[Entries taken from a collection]
--- START ---
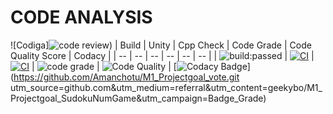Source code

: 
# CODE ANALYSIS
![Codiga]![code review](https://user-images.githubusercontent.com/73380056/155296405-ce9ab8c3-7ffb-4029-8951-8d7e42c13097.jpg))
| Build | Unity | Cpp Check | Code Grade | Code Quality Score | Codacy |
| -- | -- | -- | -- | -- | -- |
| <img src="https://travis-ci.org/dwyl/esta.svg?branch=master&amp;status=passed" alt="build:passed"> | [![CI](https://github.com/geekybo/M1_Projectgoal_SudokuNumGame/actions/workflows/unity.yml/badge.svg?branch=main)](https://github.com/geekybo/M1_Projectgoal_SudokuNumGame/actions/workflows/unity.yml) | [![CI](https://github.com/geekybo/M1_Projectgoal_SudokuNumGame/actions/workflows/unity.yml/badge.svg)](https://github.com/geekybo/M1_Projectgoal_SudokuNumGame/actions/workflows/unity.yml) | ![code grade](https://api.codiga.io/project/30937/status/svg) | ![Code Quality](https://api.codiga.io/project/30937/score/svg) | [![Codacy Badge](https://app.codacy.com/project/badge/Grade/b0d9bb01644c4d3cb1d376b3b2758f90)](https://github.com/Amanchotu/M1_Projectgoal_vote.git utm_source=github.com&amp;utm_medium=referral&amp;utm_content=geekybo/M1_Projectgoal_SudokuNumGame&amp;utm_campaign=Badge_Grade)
--- END ---
--- START ---
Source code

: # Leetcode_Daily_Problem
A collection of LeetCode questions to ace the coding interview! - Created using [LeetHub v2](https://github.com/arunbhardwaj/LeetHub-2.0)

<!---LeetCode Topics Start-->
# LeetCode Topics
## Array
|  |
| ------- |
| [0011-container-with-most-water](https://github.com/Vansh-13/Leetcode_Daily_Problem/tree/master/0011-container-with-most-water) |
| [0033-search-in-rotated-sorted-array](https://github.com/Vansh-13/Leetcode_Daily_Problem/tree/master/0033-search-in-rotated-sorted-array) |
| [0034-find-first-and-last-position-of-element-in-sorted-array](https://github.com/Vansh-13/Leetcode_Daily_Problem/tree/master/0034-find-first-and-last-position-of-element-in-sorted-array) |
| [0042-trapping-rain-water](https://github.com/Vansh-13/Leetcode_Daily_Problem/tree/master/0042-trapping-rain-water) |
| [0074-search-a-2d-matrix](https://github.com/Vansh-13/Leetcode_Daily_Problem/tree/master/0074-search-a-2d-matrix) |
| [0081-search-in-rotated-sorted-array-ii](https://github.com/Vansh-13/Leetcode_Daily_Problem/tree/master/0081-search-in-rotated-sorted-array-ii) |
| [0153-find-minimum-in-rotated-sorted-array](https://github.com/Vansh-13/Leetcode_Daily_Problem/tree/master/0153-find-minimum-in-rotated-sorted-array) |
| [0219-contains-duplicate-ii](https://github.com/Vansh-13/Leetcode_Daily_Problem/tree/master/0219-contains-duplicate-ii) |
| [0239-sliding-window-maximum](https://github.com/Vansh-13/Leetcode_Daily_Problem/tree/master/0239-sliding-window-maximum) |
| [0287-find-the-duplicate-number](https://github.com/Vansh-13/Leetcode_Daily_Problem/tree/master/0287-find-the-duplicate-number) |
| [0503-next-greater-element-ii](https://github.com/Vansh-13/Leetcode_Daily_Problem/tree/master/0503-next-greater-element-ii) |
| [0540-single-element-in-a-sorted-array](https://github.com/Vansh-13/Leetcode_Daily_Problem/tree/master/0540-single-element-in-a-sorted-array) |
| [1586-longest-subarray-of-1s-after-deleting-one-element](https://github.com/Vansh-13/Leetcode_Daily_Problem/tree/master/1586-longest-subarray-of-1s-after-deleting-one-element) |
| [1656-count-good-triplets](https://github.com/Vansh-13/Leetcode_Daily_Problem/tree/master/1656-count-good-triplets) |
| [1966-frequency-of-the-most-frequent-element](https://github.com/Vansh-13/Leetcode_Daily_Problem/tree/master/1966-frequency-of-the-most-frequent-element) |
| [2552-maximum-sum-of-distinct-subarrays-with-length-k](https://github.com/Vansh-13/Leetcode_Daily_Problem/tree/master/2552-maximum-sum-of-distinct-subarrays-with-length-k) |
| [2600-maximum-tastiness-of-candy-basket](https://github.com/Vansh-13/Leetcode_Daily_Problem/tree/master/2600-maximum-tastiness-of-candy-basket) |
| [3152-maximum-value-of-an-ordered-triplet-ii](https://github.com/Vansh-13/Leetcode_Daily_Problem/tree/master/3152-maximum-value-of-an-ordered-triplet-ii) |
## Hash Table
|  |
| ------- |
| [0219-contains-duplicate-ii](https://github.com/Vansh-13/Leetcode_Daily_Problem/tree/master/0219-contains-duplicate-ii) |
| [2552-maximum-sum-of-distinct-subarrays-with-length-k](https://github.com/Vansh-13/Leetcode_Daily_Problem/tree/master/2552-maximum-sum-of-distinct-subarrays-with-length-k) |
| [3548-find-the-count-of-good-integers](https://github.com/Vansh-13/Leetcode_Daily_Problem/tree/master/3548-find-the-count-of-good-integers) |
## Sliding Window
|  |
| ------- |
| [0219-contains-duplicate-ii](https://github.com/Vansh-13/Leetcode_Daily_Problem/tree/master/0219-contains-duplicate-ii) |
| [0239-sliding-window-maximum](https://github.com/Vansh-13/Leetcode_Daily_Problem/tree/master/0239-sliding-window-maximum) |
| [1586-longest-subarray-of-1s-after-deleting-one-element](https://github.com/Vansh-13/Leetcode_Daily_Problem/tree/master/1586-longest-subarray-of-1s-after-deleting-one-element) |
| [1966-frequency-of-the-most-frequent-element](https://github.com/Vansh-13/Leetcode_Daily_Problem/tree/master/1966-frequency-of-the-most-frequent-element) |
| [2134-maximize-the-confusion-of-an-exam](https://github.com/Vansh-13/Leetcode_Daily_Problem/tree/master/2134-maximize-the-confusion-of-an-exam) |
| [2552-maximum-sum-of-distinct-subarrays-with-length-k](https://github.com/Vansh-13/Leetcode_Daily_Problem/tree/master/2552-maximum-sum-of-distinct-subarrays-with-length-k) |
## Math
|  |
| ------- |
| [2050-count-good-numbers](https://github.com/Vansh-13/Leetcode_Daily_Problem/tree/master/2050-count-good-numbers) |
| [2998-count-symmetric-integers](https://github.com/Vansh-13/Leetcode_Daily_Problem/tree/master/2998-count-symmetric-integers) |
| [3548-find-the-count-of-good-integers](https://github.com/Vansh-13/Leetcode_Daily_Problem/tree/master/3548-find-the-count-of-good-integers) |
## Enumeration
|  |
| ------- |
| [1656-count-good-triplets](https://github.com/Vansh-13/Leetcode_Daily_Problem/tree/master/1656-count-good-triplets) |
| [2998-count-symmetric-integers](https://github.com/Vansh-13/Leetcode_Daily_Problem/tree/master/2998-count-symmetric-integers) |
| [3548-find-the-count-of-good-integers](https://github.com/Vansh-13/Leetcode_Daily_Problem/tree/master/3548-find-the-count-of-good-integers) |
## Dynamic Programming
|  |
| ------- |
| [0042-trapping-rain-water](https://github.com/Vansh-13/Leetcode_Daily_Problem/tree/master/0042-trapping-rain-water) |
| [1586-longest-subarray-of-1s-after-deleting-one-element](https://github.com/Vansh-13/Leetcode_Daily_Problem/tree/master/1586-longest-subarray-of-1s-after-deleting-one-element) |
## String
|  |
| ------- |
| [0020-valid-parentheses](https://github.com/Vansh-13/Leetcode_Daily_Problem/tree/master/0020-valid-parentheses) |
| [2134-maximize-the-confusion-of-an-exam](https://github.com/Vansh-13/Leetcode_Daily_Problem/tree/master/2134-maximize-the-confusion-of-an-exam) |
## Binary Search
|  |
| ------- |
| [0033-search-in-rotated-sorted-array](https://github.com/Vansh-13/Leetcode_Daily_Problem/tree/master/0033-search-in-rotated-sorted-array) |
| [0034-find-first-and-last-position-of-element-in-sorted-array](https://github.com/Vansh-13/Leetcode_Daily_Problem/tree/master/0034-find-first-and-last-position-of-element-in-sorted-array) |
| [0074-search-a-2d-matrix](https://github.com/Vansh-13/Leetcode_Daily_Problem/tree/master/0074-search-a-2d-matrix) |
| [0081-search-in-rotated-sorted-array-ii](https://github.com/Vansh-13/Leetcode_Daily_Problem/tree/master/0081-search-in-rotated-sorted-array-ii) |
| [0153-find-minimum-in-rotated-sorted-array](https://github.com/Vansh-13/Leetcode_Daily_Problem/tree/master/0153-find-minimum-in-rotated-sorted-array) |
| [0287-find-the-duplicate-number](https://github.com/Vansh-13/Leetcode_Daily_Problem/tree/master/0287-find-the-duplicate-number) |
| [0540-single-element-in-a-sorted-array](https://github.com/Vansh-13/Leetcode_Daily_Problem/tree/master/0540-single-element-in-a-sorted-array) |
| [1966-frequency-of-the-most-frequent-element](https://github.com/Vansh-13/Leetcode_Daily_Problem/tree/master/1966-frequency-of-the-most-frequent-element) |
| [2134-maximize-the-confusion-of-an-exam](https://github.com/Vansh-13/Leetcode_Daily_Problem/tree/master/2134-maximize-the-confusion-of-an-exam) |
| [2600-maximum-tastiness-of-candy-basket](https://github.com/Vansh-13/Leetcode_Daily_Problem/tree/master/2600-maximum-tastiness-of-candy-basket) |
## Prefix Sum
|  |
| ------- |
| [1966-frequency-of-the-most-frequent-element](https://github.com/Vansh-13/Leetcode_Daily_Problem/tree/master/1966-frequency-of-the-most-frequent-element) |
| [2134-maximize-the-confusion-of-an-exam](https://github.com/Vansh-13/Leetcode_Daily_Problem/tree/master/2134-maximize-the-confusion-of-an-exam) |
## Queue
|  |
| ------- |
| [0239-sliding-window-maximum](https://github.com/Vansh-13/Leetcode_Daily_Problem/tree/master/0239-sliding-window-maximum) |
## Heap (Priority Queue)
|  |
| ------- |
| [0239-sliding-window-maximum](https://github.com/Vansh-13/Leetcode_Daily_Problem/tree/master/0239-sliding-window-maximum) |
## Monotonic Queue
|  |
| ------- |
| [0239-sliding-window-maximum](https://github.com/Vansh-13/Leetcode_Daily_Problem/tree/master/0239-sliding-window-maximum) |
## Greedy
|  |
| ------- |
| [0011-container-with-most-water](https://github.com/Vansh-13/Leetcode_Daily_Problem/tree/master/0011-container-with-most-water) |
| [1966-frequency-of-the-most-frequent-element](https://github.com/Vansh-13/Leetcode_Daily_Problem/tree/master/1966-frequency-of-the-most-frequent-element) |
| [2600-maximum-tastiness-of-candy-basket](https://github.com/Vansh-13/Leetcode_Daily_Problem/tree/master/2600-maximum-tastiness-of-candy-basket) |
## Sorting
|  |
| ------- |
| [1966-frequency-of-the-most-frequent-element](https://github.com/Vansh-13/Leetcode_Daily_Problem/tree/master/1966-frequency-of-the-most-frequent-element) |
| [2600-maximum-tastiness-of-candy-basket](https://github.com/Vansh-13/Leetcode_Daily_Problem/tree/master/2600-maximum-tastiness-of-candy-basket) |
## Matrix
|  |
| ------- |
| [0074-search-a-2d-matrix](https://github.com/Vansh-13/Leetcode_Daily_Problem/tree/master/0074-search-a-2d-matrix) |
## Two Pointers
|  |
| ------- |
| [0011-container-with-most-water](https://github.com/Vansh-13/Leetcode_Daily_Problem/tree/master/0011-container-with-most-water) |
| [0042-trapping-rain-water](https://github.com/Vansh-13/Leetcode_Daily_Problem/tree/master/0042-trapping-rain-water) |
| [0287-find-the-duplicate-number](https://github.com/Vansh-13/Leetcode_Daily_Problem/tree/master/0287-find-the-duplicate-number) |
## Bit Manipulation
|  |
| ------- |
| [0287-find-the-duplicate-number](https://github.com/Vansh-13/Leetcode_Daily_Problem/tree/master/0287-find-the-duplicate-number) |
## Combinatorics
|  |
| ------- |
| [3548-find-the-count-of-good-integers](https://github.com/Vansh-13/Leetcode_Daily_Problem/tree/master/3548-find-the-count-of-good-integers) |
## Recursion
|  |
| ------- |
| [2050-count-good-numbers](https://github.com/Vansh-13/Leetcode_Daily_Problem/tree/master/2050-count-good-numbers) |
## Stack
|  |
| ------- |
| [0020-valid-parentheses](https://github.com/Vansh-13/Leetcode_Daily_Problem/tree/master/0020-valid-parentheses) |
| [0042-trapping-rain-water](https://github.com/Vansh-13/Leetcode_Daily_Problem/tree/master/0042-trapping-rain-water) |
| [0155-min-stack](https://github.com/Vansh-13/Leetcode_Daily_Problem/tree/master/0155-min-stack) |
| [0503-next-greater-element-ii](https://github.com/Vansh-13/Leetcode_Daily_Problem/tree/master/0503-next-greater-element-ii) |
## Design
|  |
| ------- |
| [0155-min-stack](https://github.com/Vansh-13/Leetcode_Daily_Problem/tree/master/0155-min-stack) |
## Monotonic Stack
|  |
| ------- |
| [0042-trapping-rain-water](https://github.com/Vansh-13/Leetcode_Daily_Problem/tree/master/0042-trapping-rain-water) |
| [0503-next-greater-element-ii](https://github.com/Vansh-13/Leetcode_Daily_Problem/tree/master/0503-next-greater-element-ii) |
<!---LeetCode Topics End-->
--- END ---
--- START ---
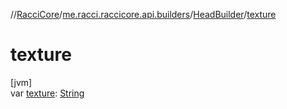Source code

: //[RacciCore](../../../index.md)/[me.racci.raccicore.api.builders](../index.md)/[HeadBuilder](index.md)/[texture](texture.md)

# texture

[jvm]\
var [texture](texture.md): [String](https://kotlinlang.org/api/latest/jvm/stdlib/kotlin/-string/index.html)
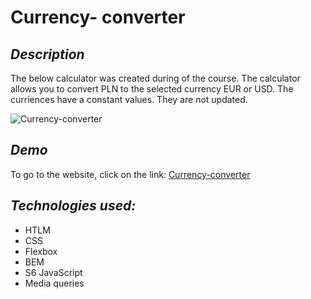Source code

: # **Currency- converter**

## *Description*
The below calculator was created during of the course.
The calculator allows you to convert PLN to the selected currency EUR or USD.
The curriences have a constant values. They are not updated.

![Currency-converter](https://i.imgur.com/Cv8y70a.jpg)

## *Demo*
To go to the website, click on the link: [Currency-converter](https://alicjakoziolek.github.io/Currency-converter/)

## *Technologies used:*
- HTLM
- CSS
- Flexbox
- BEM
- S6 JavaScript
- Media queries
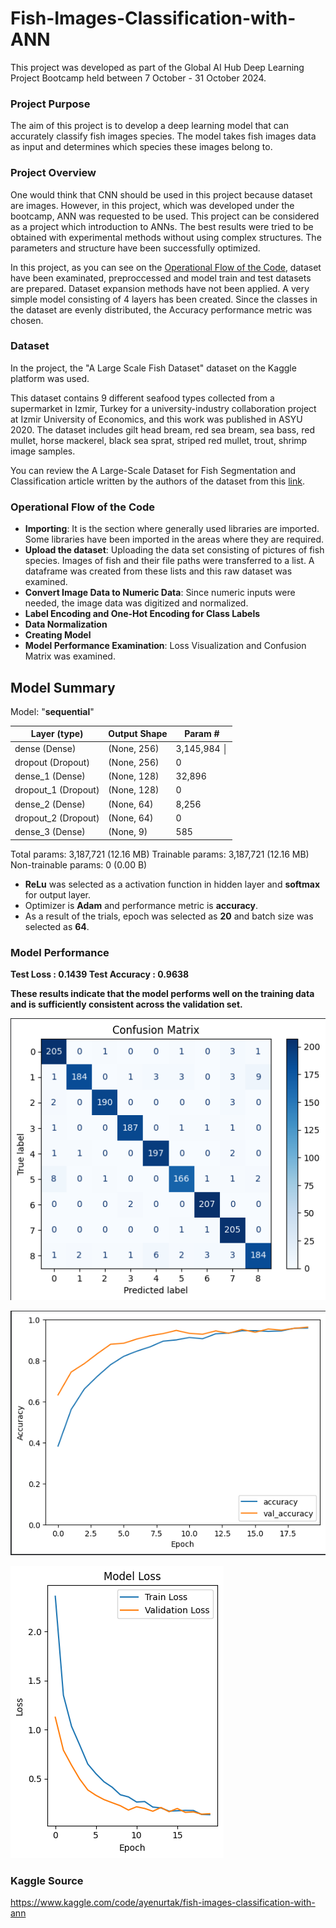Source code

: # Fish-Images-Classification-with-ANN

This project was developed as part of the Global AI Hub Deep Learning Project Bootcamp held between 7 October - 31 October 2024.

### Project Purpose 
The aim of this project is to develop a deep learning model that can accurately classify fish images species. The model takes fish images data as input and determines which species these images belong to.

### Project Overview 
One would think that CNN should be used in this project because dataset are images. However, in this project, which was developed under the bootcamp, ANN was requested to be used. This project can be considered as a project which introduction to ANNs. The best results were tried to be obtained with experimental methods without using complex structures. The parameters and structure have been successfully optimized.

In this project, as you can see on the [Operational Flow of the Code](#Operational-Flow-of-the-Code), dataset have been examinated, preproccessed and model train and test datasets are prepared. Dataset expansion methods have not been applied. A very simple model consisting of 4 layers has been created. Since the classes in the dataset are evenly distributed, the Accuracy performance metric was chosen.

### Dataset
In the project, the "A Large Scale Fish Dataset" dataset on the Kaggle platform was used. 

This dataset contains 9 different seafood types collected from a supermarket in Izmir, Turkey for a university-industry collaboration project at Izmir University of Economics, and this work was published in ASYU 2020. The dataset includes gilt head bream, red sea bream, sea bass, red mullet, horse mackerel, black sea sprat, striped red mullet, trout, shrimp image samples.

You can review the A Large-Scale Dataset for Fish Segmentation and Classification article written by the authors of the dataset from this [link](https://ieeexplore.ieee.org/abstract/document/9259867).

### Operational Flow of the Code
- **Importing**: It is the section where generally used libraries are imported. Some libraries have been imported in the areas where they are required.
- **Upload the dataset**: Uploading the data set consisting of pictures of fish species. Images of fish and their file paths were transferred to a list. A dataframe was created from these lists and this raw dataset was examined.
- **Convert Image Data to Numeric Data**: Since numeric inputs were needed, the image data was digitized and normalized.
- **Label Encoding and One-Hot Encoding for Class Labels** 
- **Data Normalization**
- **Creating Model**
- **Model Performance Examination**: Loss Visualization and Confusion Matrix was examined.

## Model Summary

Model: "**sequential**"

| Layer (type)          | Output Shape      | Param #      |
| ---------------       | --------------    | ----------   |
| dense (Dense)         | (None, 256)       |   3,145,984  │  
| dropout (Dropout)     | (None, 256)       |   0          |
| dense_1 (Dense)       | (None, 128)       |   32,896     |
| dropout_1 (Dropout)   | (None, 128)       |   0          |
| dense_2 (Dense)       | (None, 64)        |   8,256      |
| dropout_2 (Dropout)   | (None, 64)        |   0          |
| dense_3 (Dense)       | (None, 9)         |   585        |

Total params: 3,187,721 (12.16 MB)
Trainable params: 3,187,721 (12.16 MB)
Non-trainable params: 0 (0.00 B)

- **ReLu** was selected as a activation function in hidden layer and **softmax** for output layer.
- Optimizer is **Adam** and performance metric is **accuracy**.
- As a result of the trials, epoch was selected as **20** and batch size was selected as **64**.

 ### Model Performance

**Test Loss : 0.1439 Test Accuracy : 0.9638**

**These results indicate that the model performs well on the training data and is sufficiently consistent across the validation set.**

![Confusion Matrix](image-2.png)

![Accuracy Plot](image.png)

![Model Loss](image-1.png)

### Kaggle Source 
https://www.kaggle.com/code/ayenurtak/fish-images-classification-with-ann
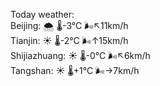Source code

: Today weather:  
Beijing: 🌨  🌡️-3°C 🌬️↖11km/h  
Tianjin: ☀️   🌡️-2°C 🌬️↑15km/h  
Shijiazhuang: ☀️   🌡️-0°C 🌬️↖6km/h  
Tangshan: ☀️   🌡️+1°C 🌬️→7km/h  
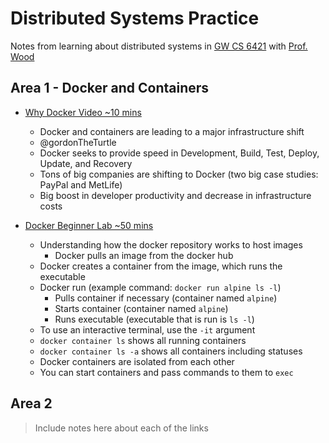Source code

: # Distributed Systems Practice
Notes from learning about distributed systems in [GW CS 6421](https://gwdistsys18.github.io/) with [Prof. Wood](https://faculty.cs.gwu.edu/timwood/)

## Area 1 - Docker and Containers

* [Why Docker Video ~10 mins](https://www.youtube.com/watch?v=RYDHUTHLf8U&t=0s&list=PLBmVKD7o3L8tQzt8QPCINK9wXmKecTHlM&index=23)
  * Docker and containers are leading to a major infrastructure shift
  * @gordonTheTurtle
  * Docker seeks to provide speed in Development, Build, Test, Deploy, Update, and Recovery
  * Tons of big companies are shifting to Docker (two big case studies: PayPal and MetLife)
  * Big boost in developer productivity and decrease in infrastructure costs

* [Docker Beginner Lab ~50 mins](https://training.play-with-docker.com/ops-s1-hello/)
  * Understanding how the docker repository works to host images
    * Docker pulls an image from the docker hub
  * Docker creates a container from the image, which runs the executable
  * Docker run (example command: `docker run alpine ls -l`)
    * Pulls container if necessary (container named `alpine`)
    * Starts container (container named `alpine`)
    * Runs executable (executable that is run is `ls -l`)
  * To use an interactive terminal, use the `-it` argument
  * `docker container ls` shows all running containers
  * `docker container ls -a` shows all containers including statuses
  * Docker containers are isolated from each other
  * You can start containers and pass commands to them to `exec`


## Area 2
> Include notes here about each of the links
--- END ---
Count every line of the entries that includes "training", and say the number alone.

## Task answer
2